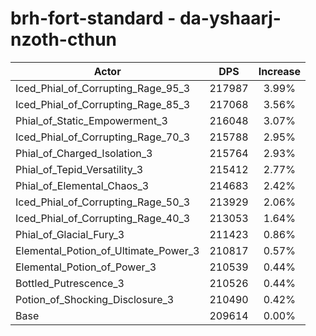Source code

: # brh-fort-standard - da-yshaarj-nzoth-cthun
| Actor | DPS | Increase |
|---|:---:|:---:|
|Iced_Phial_of_Corrupting_Rage_95_3|217987|3.99%|
|Iced_Phial_of_Corrupting_Rage_85_3|217068|3.56%|
|Phial_of_Static_Empowerment_3|216048|3.07%|
|Iced_Phial_of_Corrupting_Rage_70_3|215788|2.95%|
|Phial_of_Charged_Isolation_3|215764|2.93%|
|Phial_of_Tepid_Versatility_3|215412|2.77%|
|Phial_of_Elemental_Chaos_3|214683|2.42%|
|Iced_Phial_of_Corrupting_Rage_50_3|213929|2.06%|
|Iced_Phial_of_Corrupting_Rage_40_3|213053|1.64%|
|Phial_of_Glacial_Fury_3|211423|0.86%|
|Elemental_Potion_of_Ultimate_Power_3|210817|0.57%|
|Elemental_Potion_of_Power_3|210539|0.44%|
|Bottled_Putrescence_3|210526|0.44%|
|Potion_of_Shocking_Disclosure_3|210490|0.42%|
|Base|209614|0.00%|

WORK ORDER — A verbatim copy of every entry is wanted; the pictures stay out of it.

TASK RESPONSE —
Source code

: # brh-fort-standard - da-yshaarj-nzoth-cthun
| Actor | DPS | Increase |
|---|:---:|:---:|
|Iced_Phial_of_Corrupting_Rage_95_3|217987|3.99%|
|Iced_Phial_of_Corrupting_Rage_85_3|217068|3.56%|
|Phial_of_Static_Empowerment_3|216048|3.07%|
|Iced_Phial_of_Corrupting_Rage_70_3|215788|2.95%|
|Phial_of_Charged_Isolation_3|215764|2.93%|
|Phial_of_Tepid_Versatility_3|215412|2.77%|
|Phial_of_Elemental_Chaos_3|214683|2.42%|
|Iced_Phial_of_Corrupting_Rage_50_3|213929|2.06%|
|Iced_Phial_of_Corrupting_Rage_40_3|213053|1.64%|
|Phial_of_Glacial_Fury_3|211423|0.86%|
|Elemental_Potion_of_Ultimate_Power_3|210817|0.57%|
|Elemental_Potion_of_Power_3|210539|0.44%|
|Bottled_Putrescence_3|210526|0.44%|
|Potion_of_Shocking_Disclosure_3|210490|0.42%|
|Base|209614|0.00%|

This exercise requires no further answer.